Cloudhands is not limited to making decisions based only on the information provided by Developer. Cloudhands may also consider any other available information, such as background check results or publicly available information.
Cloudhands reserves the right to remove any Product(s) from the Site by providing Developer with ten (10) days' written notice. However, if Cloudhands believes that the Product(s) may infringe on intellectual property, privacy, or other rights of third parties, Cloudhands reserves the right to remove the Product(s) immediately upon written notice to Developer. Cloudhands may also take other actions as necessary to protect its own interests and those of its Users, including issuing a Clawback Notice.
- Promotional Materials
Developer will provide Cloudhands with promotional materials, including text, images, videos, brand assets, and other content (collectively "Promotional Materials"). Developer grants Cloudhands a worldwide, royalty-free license to use these materials to market and list Developer’s Product(s) on the Site.
Developer is fully responsible for the accuracy and content of the Promotional Materials, including any descriptions, terms, features, and benefits of the Product(s) (the “Product Listing”).
- User Support
Developer will provide Tier 1 and Tier 2 User support for Users who purchase or access Products, including addressing all support requests via Developer’s online system or email (each, a “Support Request”). Developer must respond to each Support Request within 4 days and resolve it within 14 days, ensuring the User can access and use the Product as described in the Product Listing or Promotional Materials, to Cloudhands’ satisfaction.
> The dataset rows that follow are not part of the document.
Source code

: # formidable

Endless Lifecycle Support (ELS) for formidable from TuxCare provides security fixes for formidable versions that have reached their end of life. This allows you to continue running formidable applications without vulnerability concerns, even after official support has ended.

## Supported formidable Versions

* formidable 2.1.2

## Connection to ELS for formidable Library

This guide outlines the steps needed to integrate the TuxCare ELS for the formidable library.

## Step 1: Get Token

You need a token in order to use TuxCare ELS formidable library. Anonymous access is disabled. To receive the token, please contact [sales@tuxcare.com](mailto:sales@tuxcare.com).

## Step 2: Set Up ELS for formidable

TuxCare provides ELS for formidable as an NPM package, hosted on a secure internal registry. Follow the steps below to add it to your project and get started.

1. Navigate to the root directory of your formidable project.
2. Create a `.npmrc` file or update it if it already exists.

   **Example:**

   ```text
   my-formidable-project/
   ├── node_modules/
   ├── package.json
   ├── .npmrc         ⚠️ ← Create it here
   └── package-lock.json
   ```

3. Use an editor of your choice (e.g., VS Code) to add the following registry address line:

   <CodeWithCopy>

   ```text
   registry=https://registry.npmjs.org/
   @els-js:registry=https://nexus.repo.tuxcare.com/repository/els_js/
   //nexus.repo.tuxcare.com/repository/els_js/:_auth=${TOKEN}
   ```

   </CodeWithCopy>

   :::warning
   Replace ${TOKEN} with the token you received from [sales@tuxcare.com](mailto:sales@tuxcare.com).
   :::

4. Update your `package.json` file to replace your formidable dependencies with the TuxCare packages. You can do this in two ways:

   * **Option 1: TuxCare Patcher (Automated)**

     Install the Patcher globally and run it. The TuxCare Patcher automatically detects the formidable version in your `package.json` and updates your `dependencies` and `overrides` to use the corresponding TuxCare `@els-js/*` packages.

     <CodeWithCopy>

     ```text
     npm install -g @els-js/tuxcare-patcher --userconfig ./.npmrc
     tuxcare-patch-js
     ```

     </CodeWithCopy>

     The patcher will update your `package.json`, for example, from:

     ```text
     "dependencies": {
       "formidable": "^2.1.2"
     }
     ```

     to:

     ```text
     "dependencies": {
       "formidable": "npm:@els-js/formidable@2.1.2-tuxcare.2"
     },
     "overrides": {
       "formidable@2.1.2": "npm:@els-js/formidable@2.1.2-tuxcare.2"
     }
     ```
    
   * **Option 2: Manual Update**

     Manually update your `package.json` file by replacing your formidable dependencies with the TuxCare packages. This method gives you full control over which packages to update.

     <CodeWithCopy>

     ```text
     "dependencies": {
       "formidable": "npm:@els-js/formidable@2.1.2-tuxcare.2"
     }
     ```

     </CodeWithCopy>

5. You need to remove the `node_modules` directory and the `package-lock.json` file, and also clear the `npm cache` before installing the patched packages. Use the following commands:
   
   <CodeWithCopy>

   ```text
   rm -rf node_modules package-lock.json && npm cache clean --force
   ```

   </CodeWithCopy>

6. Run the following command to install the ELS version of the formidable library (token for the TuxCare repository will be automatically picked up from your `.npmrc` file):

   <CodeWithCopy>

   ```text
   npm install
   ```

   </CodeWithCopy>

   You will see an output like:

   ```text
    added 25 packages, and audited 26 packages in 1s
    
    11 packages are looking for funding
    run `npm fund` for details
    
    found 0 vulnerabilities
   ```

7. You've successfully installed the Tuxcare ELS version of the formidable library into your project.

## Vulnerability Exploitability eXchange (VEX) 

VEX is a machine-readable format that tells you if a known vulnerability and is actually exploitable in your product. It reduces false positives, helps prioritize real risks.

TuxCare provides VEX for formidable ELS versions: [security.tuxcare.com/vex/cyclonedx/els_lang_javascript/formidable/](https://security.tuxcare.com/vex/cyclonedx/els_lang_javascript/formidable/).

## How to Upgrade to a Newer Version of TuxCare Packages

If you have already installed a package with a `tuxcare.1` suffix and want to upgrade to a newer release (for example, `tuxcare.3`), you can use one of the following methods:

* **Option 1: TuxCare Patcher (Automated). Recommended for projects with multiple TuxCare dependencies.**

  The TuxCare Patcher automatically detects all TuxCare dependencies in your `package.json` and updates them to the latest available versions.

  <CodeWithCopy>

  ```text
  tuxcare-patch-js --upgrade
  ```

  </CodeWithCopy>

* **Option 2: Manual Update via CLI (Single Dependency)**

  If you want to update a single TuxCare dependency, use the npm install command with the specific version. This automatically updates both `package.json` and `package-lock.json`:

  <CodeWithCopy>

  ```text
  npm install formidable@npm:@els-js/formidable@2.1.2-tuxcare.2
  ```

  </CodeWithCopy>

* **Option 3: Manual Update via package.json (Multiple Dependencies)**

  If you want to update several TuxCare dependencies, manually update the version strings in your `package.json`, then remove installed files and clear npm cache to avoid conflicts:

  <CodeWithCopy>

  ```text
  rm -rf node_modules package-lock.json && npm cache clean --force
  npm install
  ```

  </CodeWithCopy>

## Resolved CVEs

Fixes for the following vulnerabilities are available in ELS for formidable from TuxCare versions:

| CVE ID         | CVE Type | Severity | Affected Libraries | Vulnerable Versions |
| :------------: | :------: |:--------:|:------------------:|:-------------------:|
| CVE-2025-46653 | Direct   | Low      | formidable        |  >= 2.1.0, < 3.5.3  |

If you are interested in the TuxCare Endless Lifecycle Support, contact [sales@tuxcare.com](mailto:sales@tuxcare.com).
If Developer fails to meet these requirements, Cloudhands may refund affected Users and deduct the amount from any Pay Out owed to Developer or reclaim it through a Clawback. If Developer stops providing support or if the Product becomes consistently unavailable, Cloudhands may enforce its rights under this Agreement.
- Products Descriptions and Truthfulness
Developer must ensure that the Product(s) listed on the Site always match the details in the Product Listing, Promotional Materials, and any other statements made about the Product(s) that a User would reasonably associate with it.
- User Complaints
Developer must notify Cloudhands of any communications from Users regarding: (i) non-conformance of Products with the Product Listing or Promotional Materials; (ii) changes to Promotional Materials; (iii) changes to the Product Listing; (iv) allegations of intellectual property or privacy violations; (v) changes in Product availability or features; and (vi) User dissatisfaction with the Products or support services.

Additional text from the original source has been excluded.